* [Problem requirements] Return a copy of every line in the data below that contains "freeplayer".

* [Data for analysis]
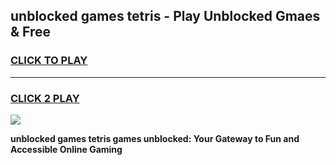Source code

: 
## unblocked games tetris - Play Unblocked Gmaes & Free
<h3>
<a href="https://premium.freeplayer.one?title=unblocked_games_tetris&ref=19F">CLICK TO PLAY</a></h3>
<hr>

<h3>
<a href="https://premium.freeplayer.one?title=unblocked_games_tetris&ref=19F">CLICK 2 PLAY</a>
  
</h3>

<a href="https://premium.freeplayer.one?title=unblocked_games_tetris&ref=19F/"><img src="https://clearcache.store/games.png"></a>


**unblocked games tetris games unblocked: Your Gateway to Fun and Accessible Online Gaming**
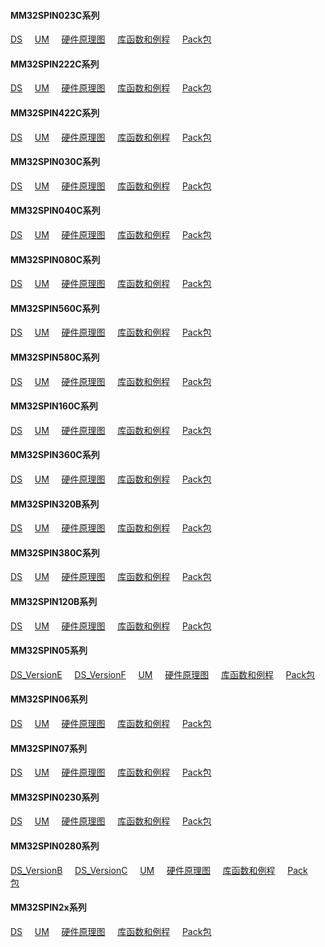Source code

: #### MM32SPIN023C系列
[DS](./UM_DS/DS_MM32SPIN023C_SC.pdf)&nbsp;&nbsp;&nbsp;&nbsp;
[UM](./UM_DS/UM_MM32SPIN0230_SC.pdf)&nbsp;&nbsp;&nbsp;&nbsp;
[硬件原理图]()&nbsp;&nbsp;&nbsp;&nbsp;
[库函数和例程](./FirmwareLibrary/LibSamples_MM32SPIN0230_V1.1.4_20240122.zip)&nbsp;&nbsp;&nbsp;&nbsp;
[Pack包](./Packs/MindMotion.MM32SPIN0xx_DFP.0.8.0.pack)&nbsp;&nbsp;&nbsp;&nbsp;

#### MM32SPIN222C系列
[DS](./UM_DS/DS_MM32SPIN222C_SC.pdf)&nbsp;&nbsp;&nbsp;&nbsp;
[UM](./UM_DS/UM_MM32SPIN05x_q_SC.pdf)&nbsp;&nbsp;&nbsp;&nbsp;
[硬件原理图](./SCH_PCB/Motor-DK_MM32SPIN222C_DEV_SCH.zip)&nbsp;&nbsp;&nbsp;&nbsp;
[库函数和例程](./FirmwareLibrary/MM32SPIN0x_q_Lib_Samples_20220407.zip)&nbsp;&nbsp;&nbsp;&nbsp;
[Pack包](./Packs/MindMotion.MM32SPIN2x_DFP.1.1.6.pack)&nbsp;&nbsp;&nbsp;&nbsp;

#### MM32SPIN422C系列
[DS](./UM_DS/DS_MM32SPIN422C_SC.pdf)&nbsp;&nbsp;&nbsp;&nbsp;
[UM](./UM_DS/UM_MM32SPIN2x_p_SC.pdf)&nbsp;&nbsp;&nbsp;&nbsp;
[硬件原理图](./SCH_PCB/Motor-DK_MM32SPIN422C_DEV_SCH.zip)&nbsp;&nbsp;&nbsp;&nbsp;
[库函数和例程](./FirmwareLibrary/MM32SPIN2x_p_Lib_Samples_20220407.zip)&nbsp;&nbsp;&nbsp;&nbsp;
[Pack包](./Packs/MindMotion.MM32SPIN4xx_DFP.0.5.0.pack)&nbsp;&nbsp;&nbsp;&nbsp;

#### MM32SPIN030C系列
[DS](./UM_DS/DS_MM32SPIN030C_SC.pdf)&nbsp;&nbsp;&nbsp;&nbsp;
[UM](./UM_DS/UM_MM32SPIN0230_SC.pdf)&nbsp;&nbsp;&nbsp;&nbsp;
[硬件原理图]()&nbsp;&nbsp;&nbsp;&nbsp;
[库函数和例程](./FirmwareLibrary/LibSamples_MM32SPIN0230_V1.1.4_20240122.zip)&nbsp;&nbsp;&nbsp;&nbsp;
[Pack包](./Packs/MindMotion.MM32SPIN0xx_DFP.0.8.0.pack)&nbsp;&nbsp;&nbsp;&nbsp;

#### MM32SPIN040C系列
[DS](./UM_DS/DS_MM32SPIN040C_SC.pdf)&nbsp;&nbsp;&nbsp;&nbsp;
[UM](./UM_DS/UM_MM32F0010_SC.pdf)&nbsp;&nbsp;&nbsp;&nbsp;
[硬件原理图]()&nbsp;&nbsp;&nbsp;&nbsp;
[库函数和例程](./FirmwareLibrary/MM32F0010_Lib_Samples_20220718.zip)&nbsp;&nbsp;&nbsp;&nbsp;
[Pack包](./Packs/MindMotion.MM32SPIN0xx_DFP.0.8.0.pack)&nbsp;&nbsp;&nbsp;&nbsp;

#### MM32SPIN080C系列
[DS](./UM_DS/DS_MM32SPIN080C_SC.pdf)&nbsp;&nbsp;&nbsp;&nbsp;
[UM](./UM_DS/UM_MM32SPIN0230_SC.pdf)&nbsp;&nbsp;&nbsp;&nbsp;
[硬件原理图]()&nbsp;&nbsp;&nbsp;&nbsp;
[库函数和例程](./FirmwareLibrary/LibSamples_MM32SPIN0230_V1.1.4_20240122.zip)&nbsp;&nbsp;&nbsp;&nbsp;
[Pack包]()&nbsp;&nbsp;&nbsp;&nbsp;

#### MM32SPIN560C系列
[DS](./UM_DS/DS_MM32SPIN560C_SC.pdf)&nbsp;&nbsp;&nbsp;&nbsp;
[UM](./UM_DS/UM_MM32SPIN0280_SC.pdf)&nbsp;&nbsp;&nbsp;&nbsp;
[硬件原理图](./SCH_PCB/)&nbsp;&nbsp;&nbsp;&nbsp;
[库函数和例程](./FirmwareLibrary/MM32SPIN028x_Lib_Samples_V1.1.3_20240223.zip)&nbsp;&nbsp;&nbsp;&nbsp;
[Pack包](./Packs/MindMotion.MM32SPIN5xx_DFP.0.5.0.pack)&nbsp;&nbsp;&nbsp;&nbsp;

#### MM32SPIN580C系列
[DS](./UM_DS/DS_MM32SPIN580C_SC.pdf)&nbsp;&nbsp;&nbsp;&nbsp;
[UM](./UM_DS/UM_MM32SPIN0280_SC.pdf)&nbsp;&nbsp;&nbsp;&nbsp;
[硬件原理图](./SCH_PCB/Motor-DK_MM32SPIN580C_DEV_SCH.zip)&nbsp;&nbsp;&nbsp;&nbsp;
[库函数和例程]()&nbsp;&nbsp;&nbsp;&nbsp;
[Pack包](./Packs/MindMotion.MM32SPIN5xx_DFP.0.5.0.pack)&nbsp;&nbsp;&nbsp;&nbsp;

#### MM32SPIN160C系列
[DS](./UM_DS/DS_MM32SPIN160C_SC.pdf)&nbsp;&nbsp;&nbsp;&nbsp;
[UM](./UM_DS/UM_MM32SPIN05x_q_SC.pdf)&nbsp;&nbsp;&nbsp;&nbsp;
[硬件原理图]()&nbsp;&nbsp;&nbsp;&nbsp;
[库函数和例程](./FirmwareLibrary/MM32SPIN0x_q_Lib_Samples_20220407.zip)&nbsp;&nbsp;&nbsp;&nbsp;
[Pack包](./Packs/MindMotion.MM32SPIN1xx_DFP.0.5.0.pack)&nbsp;&nbsp;&nbsp;&nbsp;

#### MM32SPIN360C系列
[DS](./UM_DS/DS_MM32SPIN360C_p_SC.pdf)&nbsp;&nbsp;&nbsp;&nbsp;
[UM](./UM_DS/UM_MM32SPIN2x_p_SC.pdf)&nbsp;&nbsp;&nbsp;&nbsp;
[硬件原理图]()&nbsp;&nbsp;&nbsp;&nbsp;
[库函数和例程](./FirmwareLibrary/MM32SPIN2x_p_Lib_Samples_20220407.zip)&nbsp;&nbsp;&nbsp;&nbsp;
[Pack包](./Packs/MindMotion.MM32SPIN3xx_DFP.0.5.0.pack)&nbsp;&nbsp;&nbsp;&nbsp;

#### MM32SPIN320B系列
[DS](./UM_DS/DS_MM32SPIN320B_p_SC.pdf)&nbsp;&nbsp;&nbsp;&nbsp;
[UM](./UM_DS/UM_MM32SPIN2x_p_SC.pdf)&nbsp;&nbsp;&nbsp;&nbsp;
[硬件原理图](./SCH_PCB/Motor-DK_MM32SPIN320B_DEV_SCH.zip)&nbsp;&nbsp;&nbsp;&nbsp;
[库函数和例程](./FirmwareLibrary/MM32SPIN2x_p_Lib_Samples_20220407.zip)&nbsp;&nbsp;&nbsp;&nbsp;
[Pack包]()&nbsp;&nbsp;&nbsp;&nbsp;

#### MM32SPIN380C系列
[DS](./UM_DS/DS_MM32SPIN380C_SC.pdf)&nbsp;&nbsp;&nbsp;&nbsp;
[UM](./UM_DS/UM_MM32SPIN2x_p_SC.pdf)&nbsp;&nbsp;&nbsp;&nbsp;
[硬件原理图]()&nbsp;&nbsp;&nbsp;&nbsp;
[库函数和例程](./FirmwareLibrary/MM32SPIN2x_p_Lib_Samples_20220407.zip)&nbsp;&nbsp;&nbsp;&nbsp;
[Pack包](./Packs/MindMotion.MM32SPIN3xx_DFP.0.5.0.pack)&nbsp;&nbsp;&nbsp;&nbsp;

#### MM32SPIN120B系列
[DS](./UM_DS/DS_MM32SPIN120B_qa_SC.pdf)&nbsp;&nbsp;&nbsp;&nbsp;
[UM](./UM_DS/UM_MM32SPIN05x_q_SC.pdf)&nbsp;&nbsp;&nbsp;&nbsp;
[硬件原理图]()&nbsp;&nbsp;&nbsp;&nbsp;
[库函数和例程](./FirmwareLibrary/MM32SPIN0x_q_Lib_Samples_20220407.zip)&nbsp;&nbsp;&nbsp;&nbsp;
[Pack包]()&nbsp;&nbsp;&nbsp;&nbsp;

#### MM32SPIN05系列
[DS_VersionE](./UM_DS/DS_MM32SPIN05x_version_E_SC.pdf)&nbsp;&nbsp;&nbsp;&nbsp;
[DS_VersionF](./UM_DS/DS_MM32SPIN05x_version_F_SC.pdf)&nbsp;&nbsp;&nbsp;&nbsp;
[UM](./UM_DS/UM_MM32SPIN05x_q_SC.pdf)&nbsp;&nbsp;&nbsp;&nbsp;
[硬件原理图]()&nbsp;&nbsp;&nbsp;&nbsp;
[库函数和例程](./FirmwareLibrary/MM32SPIN0x_q_Lib_Samples_20220407.zip)&nbsp;&nbsp;&nbsp;&nbsp;
[Pack包](./Packs/MindMotion.MM32SPIN0x_DFP.1.0.8.pack)&nbsp;&nbsp;&nbsp;&nbsp;

#### MM32SPIN06系列
[DS](./UM_DS/DS_MM32SPIN06x_SC.pdf)&nbsp;&nbsp;&nbsp;&nbsp;
[UM](./UM_DS/UM_MM32SPIN06x_s_SC.pdf)&nbsp;&nbsp;&nbsp;&nbsp;
[硬件原理图]()&nbsp;&nbsp;&nbsp;&nbsp;
[库函数和例程](./FirmwareLibrary/MM32SPIN0x_s_Lib_Samples_20220602.zip)&nbsp;&nbsp;&nbsp;&nbsp;
[Pack包](./Packs/MindMotion.MM32SPIN0x_DFP.1.0.8.pack)&nbsp;&nbsp;&nbsp;&nbsp;

#### MM32SPIN07系列
[DS](./UM_DS/DS_MM32SPIN07_SC.pdf)&nbsp;&nbsp;&nbsp;&nbsp;
[UM](./UM_DS/UM_MM32F0140_SC.pdf)&nbsp;&nbsp;&nbsp;&nbsp;
[硬件原理图]()&nbsp;&nbsp;&nbsp;&nbsp;
[库函数和例程](./FirmwareLibrary/LibSamples_MM32F0140_v1.0.4_20230914.zip)&nbsp;&nbsp;&nbsp;&nbsp;
[Pack包](./Packs/MindMotion.MM32SPIN07PF_DFP.0.5.0.pack)&nbsp;&nbsp;&nbsp;&nbsp;

#### MM32SPIN0230系列
[DS](./UM_DS/DS_MM32SPIN0230_SC.pdf)&nbsp;&nbsp;&nbsp;&nbsp;
[UM](./UM_DS/UM_MM32SPIN0230_SC.pdf)&nbsp;&nbsp;&nbsp;&nbsp;
[硬件原理图](./SCH_PCB/Mini-SPIN0230_SCH.pdf)&nbsp;&nbsp;&nbsp;&nbsp;
[库函数和例程](./FirmwareLibrary/LibSamples_MM32SPIN0230_V1.1.4_20240122.zip)&nbsp;&nbsp;&nbsp;&nbsp;
[Pack包](./Packs/MindMotion.MM32SPIN0230_DFP.1.0.0.pack)&nbsp;&nbsp;&nbsp;&nbsp;

#### MM32SPIN0280系列
[DS_VersionB](./UM_DS/DS_MM32SPIN0280_version_B_SC.pdf)&nbsp;&nbsp;&nbsp;&nbsp;
[DS_VersionC](./UM_DS/DS_MM32SPIN0280_version_C_SC.pdf)&nbsp;&nbsp;&nbsp;&nbsp;
[UM](./UM_DS/UM_MM32SPIN0280_SC.pdf)&nbsp;&nbsp;&nbsp;&nbsp;
[硬件原理图](./SCH_PCB/Mini-SPIN0280_SCH.pdf)&nbsp;&nbsp;&nbsp;&nbsp;
[库函数和例程](./FirmwareLibrary/MM32SPIN028x_Lib_Samples_V1.1.3_20240223.zip)&nbsp;&nbsp;&nbsp;&nbsp;
[Pack包](./Packs/MindMotion.MM32SPIN0280_DFP.1.0.1.pack)&nbsp;&nbsp;&nbsp;&nbsp;

#### MM32SPIN2x系列
[DS](./UM_DS/DS_MM32SPIN2x_SC.pdf)&nbsp;&nbsp;&nbsp;&nbsp;
[UM](./UM_DS/UM_MM32SPIN2x_p_SC.pdf)&nbsp;&nbsp;&nbsp;&nbsp;
[硬件原理图]()&nbsp;&nbsp;&nbsp;&nbsp;
[库函数和例程](./FirmwareLibrary/MM32SPIN2x_p_Lib_Samples_20220407.zip)&nbsp;&nbsp;&nbsp;&nbsp;
[Pack包](./Packs/MindMotion.MM32SPIN2x_DFP.1.1.6.pack)&nbsp;&nbsp;&nbsp;&nbsp;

* [Solution to this exercise]
<a href="https://premium.freeplayer.one?title=unblocked_games_tetris&ref=19F">CLICK TO PLAY</a></h3>
<a href="https://premium.freeplayer.one?title=unblocked_games_tetris&ref=19F">CLICK 2 PLAY</a>
<a href="https://premium.freeplayer.one?title=unblocked_games_tetris&ref=19F/"><img src="https://clearcache.store/games.png"></a>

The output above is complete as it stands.